There are other interesting takeaways from the survey, which was completed by 164 IT leaders, mostly CIOs, in April:
The 2017-2018 time frame is shaping up to be a growth year with nearly half of respondents expecting to add IT staff this year, and only 7 percent expecting to decrease staff. Increased IT budgets are also the trend for 2018, with 57 percent of the respondents reporting that they expect an increased IT budget. Some 11 percent expect an increase of more than 15 percent.
Although the No. 1 concern of respondents is data security/data privacy, the more significant bit of data may be that the third-highest concern is business innovation, which rose significantly in priority over last year’s survey. Canadian CIOs also seem less enthralled with some of the latest technologies that some of their U.S. counterparts ballyhoo.
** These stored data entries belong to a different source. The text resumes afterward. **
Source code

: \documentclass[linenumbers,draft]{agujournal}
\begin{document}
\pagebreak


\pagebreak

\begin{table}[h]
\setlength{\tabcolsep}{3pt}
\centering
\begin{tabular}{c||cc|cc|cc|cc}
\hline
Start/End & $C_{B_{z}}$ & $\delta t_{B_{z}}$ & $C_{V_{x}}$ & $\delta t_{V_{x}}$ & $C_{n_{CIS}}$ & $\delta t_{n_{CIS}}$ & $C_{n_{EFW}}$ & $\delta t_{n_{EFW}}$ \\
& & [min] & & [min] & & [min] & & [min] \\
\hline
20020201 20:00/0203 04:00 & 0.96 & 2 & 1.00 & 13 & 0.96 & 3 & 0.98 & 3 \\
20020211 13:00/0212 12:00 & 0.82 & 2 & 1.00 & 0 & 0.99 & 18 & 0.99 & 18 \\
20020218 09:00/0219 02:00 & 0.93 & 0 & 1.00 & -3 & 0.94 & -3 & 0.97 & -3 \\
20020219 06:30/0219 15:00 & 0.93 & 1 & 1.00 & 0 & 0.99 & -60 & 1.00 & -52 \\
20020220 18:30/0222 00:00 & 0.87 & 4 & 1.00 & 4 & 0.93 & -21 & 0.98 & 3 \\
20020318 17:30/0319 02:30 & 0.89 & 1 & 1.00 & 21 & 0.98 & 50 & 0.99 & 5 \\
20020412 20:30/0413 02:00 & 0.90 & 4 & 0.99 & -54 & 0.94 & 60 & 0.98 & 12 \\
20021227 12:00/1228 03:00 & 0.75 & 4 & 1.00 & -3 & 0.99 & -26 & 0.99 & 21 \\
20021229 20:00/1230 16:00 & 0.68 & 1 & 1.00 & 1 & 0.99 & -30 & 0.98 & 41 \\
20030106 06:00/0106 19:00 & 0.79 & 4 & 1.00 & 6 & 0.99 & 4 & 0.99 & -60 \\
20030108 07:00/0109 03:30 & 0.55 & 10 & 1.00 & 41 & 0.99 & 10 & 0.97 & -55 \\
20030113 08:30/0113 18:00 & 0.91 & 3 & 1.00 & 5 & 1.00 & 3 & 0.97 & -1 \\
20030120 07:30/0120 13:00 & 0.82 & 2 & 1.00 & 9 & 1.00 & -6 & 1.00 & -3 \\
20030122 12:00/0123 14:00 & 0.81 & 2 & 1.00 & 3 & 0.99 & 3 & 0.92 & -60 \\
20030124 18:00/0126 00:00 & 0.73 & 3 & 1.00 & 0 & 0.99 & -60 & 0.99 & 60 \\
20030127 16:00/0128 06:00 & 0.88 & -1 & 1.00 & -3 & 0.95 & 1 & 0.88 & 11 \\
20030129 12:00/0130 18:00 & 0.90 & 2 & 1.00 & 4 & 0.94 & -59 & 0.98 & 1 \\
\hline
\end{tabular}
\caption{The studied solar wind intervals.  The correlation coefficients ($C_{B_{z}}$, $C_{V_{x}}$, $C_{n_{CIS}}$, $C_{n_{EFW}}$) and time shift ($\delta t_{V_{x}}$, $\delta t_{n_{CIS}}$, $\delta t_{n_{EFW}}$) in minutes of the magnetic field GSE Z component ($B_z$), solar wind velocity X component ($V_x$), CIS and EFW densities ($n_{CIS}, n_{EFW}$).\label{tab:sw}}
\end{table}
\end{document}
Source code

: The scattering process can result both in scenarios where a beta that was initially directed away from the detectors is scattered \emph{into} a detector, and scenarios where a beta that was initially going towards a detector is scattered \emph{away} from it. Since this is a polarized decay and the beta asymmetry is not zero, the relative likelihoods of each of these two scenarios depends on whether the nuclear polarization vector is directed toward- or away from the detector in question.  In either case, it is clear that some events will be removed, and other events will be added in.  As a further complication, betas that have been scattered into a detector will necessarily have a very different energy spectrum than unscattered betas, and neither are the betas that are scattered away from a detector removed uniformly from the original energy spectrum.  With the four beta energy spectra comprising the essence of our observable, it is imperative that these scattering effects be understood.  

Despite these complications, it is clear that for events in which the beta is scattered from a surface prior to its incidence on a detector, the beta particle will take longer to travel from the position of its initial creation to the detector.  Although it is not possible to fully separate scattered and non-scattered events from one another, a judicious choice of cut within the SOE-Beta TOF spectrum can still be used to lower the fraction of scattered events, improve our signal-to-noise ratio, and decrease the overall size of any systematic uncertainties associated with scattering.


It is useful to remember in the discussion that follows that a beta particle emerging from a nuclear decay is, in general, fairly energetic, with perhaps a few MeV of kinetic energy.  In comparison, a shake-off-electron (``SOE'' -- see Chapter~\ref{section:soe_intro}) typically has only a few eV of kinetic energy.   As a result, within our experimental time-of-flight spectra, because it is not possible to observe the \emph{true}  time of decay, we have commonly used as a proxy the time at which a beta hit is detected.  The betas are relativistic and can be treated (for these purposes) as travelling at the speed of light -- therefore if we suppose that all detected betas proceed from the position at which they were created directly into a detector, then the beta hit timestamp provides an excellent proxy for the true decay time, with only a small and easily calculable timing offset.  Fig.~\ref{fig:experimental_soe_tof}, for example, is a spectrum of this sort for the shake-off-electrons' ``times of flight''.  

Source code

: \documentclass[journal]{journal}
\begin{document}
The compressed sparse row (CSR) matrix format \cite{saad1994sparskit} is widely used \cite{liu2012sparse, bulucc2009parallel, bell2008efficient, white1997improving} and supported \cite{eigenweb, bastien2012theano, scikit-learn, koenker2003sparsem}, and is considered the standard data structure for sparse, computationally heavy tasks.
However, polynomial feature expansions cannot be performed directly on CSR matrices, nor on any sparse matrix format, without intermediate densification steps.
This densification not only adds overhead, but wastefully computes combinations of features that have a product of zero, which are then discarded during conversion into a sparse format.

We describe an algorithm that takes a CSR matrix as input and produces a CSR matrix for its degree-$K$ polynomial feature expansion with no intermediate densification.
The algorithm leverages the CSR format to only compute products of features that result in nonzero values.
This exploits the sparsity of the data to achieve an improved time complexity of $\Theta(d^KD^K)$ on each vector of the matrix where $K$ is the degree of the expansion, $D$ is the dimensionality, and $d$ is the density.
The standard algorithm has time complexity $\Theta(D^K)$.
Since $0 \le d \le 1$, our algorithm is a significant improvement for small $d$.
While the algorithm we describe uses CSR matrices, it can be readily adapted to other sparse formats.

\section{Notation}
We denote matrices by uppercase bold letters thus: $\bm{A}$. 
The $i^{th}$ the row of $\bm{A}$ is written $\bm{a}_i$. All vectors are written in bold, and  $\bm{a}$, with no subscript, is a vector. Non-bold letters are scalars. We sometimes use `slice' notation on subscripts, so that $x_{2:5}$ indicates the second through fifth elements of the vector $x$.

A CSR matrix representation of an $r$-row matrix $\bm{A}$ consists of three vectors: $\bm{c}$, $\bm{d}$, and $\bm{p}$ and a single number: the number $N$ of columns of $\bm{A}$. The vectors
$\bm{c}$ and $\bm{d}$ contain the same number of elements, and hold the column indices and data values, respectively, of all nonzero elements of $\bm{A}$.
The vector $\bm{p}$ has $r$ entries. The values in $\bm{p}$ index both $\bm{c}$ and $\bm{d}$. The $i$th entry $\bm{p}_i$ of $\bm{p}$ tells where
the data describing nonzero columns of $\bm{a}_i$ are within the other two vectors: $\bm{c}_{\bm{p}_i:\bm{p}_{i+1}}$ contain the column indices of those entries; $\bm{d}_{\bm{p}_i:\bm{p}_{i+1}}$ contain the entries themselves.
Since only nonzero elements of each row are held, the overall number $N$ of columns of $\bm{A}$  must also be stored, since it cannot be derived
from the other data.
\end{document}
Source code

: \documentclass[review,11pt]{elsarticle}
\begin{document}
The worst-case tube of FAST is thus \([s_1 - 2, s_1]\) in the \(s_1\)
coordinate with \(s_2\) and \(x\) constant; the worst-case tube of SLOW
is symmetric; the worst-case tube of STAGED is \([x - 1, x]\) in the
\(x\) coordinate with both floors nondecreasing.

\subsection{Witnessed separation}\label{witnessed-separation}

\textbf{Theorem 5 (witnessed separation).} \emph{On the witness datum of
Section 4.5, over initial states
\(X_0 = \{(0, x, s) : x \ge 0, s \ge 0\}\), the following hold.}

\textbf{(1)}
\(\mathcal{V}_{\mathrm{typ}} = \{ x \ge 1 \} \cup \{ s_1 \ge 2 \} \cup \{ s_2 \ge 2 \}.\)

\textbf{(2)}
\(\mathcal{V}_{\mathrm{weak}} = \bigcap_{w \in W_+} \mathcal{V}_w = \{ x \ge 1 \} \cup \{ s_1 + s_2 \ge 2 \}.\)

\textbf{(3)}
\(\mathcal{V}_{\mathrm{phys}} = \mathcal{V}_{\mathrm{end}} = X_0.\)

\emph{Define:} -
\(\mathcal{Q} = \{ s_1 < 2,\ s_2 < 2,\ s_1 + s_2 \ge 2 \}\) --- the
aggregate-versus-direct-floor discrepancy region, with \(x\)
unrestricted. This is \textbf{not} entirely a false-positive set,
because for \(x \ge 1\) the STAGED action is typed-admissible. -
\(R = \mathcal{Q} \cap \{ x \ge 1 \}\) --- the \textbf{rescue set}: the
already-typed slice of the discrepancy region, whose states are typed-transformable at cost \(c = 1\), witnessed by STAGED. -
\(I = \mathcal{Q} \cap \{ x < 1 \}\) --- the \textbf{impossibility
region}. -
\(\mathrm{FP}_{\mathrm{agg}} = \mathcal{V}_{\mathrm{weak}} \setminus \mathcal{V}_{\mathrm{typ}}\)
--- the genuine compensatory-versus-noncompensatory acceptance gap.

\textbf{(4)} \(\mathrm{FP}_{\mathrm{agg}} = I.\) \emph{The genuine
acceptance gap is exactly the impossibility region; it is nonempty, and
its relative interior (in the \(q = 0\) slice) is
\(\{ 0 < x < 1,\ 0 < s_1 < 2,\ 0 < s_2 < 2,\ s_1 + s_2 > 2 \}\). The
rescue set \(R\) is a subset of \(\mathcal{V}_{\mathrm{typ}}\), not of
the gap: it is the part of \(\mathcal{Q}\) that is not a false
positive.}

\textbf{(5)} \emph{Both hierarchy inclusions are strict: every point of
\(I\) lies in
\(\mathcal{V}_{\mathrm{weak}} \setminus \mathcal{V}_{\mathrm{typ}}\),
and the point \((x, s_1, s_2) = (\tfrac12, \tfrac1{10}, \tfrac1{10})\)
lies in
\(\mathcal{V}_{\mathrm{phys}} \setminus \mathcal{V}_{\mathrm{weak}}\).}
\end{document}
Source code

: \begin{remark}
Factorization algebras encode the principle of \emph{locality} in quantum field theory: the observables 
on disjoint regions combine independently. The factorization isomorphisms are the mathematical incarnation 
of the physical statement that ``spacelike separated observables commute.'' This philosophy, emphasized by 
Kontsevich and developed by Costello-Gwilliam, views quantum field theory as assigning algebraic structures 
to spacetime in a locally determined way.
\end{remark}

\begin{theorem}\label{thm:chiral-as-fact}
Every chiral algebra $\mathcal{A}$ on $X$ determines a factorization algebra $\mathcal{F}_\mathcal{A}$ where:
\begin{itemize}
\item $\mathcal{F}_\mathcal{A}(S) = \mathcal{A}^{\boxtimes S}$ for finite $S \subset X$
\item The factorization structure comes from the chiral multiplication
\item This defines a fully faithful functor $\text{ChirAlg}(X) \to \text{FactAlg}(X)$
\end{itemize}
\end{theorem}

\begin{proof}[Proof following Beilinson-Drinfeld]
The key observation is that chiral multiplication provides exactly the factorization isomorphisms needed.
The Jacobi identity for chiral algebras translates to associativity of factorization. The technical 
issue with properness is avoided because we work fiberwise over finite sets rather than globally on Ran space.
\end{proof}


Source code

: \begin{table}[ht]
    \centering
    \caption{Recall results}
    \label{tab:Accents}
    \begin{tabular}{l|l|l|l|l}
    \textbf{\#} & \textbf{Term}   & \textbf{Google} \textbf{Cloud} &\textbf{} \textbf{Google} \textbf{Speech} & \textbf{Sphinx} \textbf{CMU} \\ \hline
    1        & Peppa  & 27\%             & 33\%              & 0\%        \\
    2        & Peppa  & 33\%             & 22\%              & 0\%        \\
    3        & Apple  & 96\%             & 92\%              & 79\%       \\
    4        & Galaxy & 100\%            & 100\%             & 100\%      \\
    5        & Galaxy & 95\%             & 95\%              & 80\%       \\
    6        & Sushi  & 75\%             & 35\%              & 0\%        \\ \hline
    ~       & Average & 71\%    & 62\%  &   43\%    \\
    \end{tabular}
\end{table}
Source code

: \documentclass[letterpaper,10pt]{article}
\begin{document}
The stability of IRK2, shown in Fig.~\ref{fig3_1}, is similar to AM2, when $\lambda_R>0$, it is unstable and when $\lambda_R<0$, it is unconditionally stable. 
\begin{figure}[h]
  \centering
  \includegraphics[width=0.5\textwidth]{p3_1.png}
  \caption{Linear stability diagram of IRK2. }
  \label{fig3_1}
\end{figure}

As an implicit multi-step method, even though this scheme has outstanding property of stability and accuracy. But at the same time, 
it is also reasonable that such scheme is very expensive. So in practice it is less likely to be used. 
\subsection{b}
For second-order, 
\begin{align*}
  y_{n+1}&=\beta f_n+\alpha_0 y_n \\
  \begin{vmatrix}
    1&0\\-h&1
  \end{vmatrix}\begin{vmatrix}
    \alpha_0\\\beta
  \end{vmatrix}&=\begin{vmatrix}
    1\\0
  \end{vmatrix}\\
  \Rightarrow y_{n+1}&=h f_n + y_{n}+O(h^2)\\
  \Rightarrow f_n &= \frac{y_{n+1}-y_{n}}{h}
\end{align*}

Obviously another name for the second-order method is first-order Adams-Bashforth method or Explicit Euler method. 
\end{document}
Social media, artificial intelligence, blockchain and even internet of things rated lowest in terms of “benefits realized to date from investment” in these technologies.
The picture that emerges from the survey is a strong tension between opposing forces faced by IT executives. Cloud services, though heavily embraced and widely successful, still haven’t brought down the price of keeping the lights on sufficiently to divert enough IT budget to digital transformation and business innovation projects. The transition of funding toward digital business is inevitable in some companies, and senior IT leaders need to avoid being run over by that freight train. If IT budgets grow year over year, investment in digital transformation should be stepped up significantly, too. Find ways to automate processes that were more labor-intensive before.
Although the survey finds that the CIO is the de facto digital transformation technology leader, I’m not sure you can draw that as a hard conclusion from a survey of 164 mostly CIOs. CIOs are a logical choice for this role, assuming they possess strong technical acumen, in-depth knowledge of the systems in place and up-to-date insights on the latest tools and services at their disposal. Many CIOs have shrewdly focused on the business innovation end of things—in other words, what you can do with a digitally transformed enterprise. And in the long run, that may be the smarter position for a CIO to take.
No CIO should assume they are in the driver seat on digital transformation. On the other hand, grooming and selecting a lieutenant to execute on the digital plumbing while you plan and implement your first digital business wins may be the better approach for some CIOs.